Joynal Abedin

@joynaluu

Create a MongoDB sharded cluster with SSL enabled

Near two months ago I started learning MongoDB seriously. At Growthfunnel.io we use MongoDB, and we need to scale our system for a large volume of data(approximately 6TB+) and high throughput. Sharding, database clustering it was all new to me, so I started learning. The purpose of this article is sharing and validating my knowledge with the community. I’m not an expert on any of this. I’m just sharing what have I have learned.

This tutorial explains step by step how to create a MongoDB sharded cluster. We will deploy this demo on a single machine.

Prerequisites:

  • MongoDB — 3.6.2
  • OpenSSL
  • NodeJS
  • Bash
  • Basic knowledge of mongodb sharding

What is database sharding anyway?

Sharding is a process of splitting data across multiple machines that separate large database into smaller, faster, easily managed parts called data shards. The word shard means a small part of a whole cluster.

Our sharding architecture

Our sharded cluster will run on a single machine, each component will start on separate process & port. This cluster partitioned into three shards, each shard contains two data members and one arbitrary member.
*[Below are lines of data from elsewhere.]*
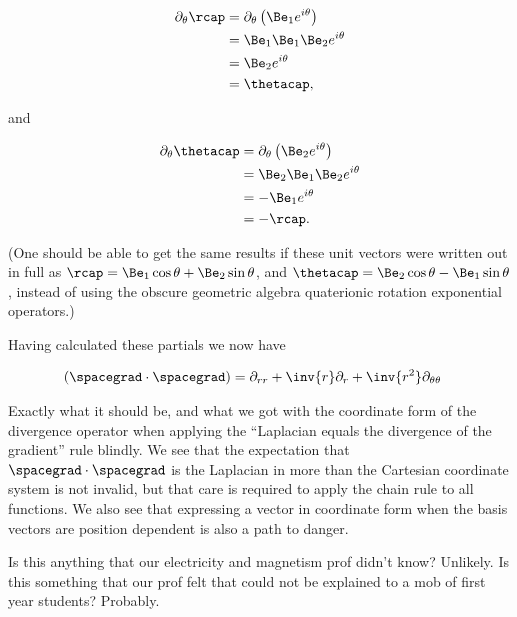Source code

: \begin{align*}
\partial_\theta \rcap 
&=
\partial_\theta \left( \Be_1 e^{i\theta} \right) \\
&=
\Be_1 \Be_1 \Be_2 e^{i\theta} \\
&=
\Be_2 e^{i\theta} \\
&=
\thetacap,
\end{align*}

and

\begin{align*}
\partial_\theta \thetacap 
&=
\partial_\theta \left( \Be_2 e^{i\theta} \right) \\
&=
\Be_2 \Be_1 \Be_2 e^{i\theta} \\
&=
-\Be_1 e^{i\theta} \\
&=
-\rcap.
\end{align*}

(One should be able to get the same results if these unit vectors were written out in full as $\rcap = \Be_1 \cos\theta + \Be_2 \sin\theta$, and $\thetacap = \Be_2 \cos\theta - \Be_1 \sin\theta$, instead of using the obscure geometric algebra quaterionic rotation exponential operators.)

Having calculated these partials we now have

\begin{align}\label{eqn:divGradCurLap:14}
(\spacegrad \cdot \spacegrad) 
&=
\partial_{rr} 
+\inv{r} \partial_r 
+\inv{r^2} \partial_{\theta\theta} 
\end{align}

Exactly what it should be, and what we got with the coordinate form of the divergence operator when applying the ``Laplacian equals the divergence of the gradient'' rule blindly.  We see that the expectation that $\spacegrad \cdot \spacegrad$ is the Laplacian in more than the Cartesian coordinate system is not invalid, but that care is required to apply the chain rule to all functions.  We also see that expressing a vector in coordinate form when the basis vectors are position dependent is also a path to danger.

Is this anything that our electricity and magnetism prof didn't know?  Unlikely.  Is this something that our prof felt that could not be explained to a mob of first year students?  Probably.

\EndArticle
Each shard replica has:

  • 1 Primary member
  • 1 Secondary member
  • 1 Arbitrary member

Prepare the environment

1. Install MongoDB from official documentation.

2. Configure hostname

Append this line 127.0.0.1 database.fluddi.com into /etc/hosts file; database.fluddi.com will be our database hostname.

echo '127.0.0.1 database.fluddi.com' | sudo tee --append /etc/hosts

3. Make sure data directory & Log directory have read and write permissions

Create data directory and log directory and own these directories to your user for reading & writing. For my case my user and usergroup name is vagrant.

mkdir -p /data/mongodb /var/log/mongodb/test-cluster
sudo chown -R vagrant:vagrant /data/mongodb
sudo chown -R vagrant:vagrant /var/log/mongodb/test-cluster

4. Clone mongodb-sample-cluster repo

This repo contains configuration files for the cluster.

git clone https://github.com/joynal/mongodb-sample-cluster

confs directory contains cluster components configurations; You can customize for your needs. Make sure that your data directory & log directory have read & write permission. By default data directory pointed on /data/mongodb/ & log directory pointed on /var/log/mongodb/test-cluster/.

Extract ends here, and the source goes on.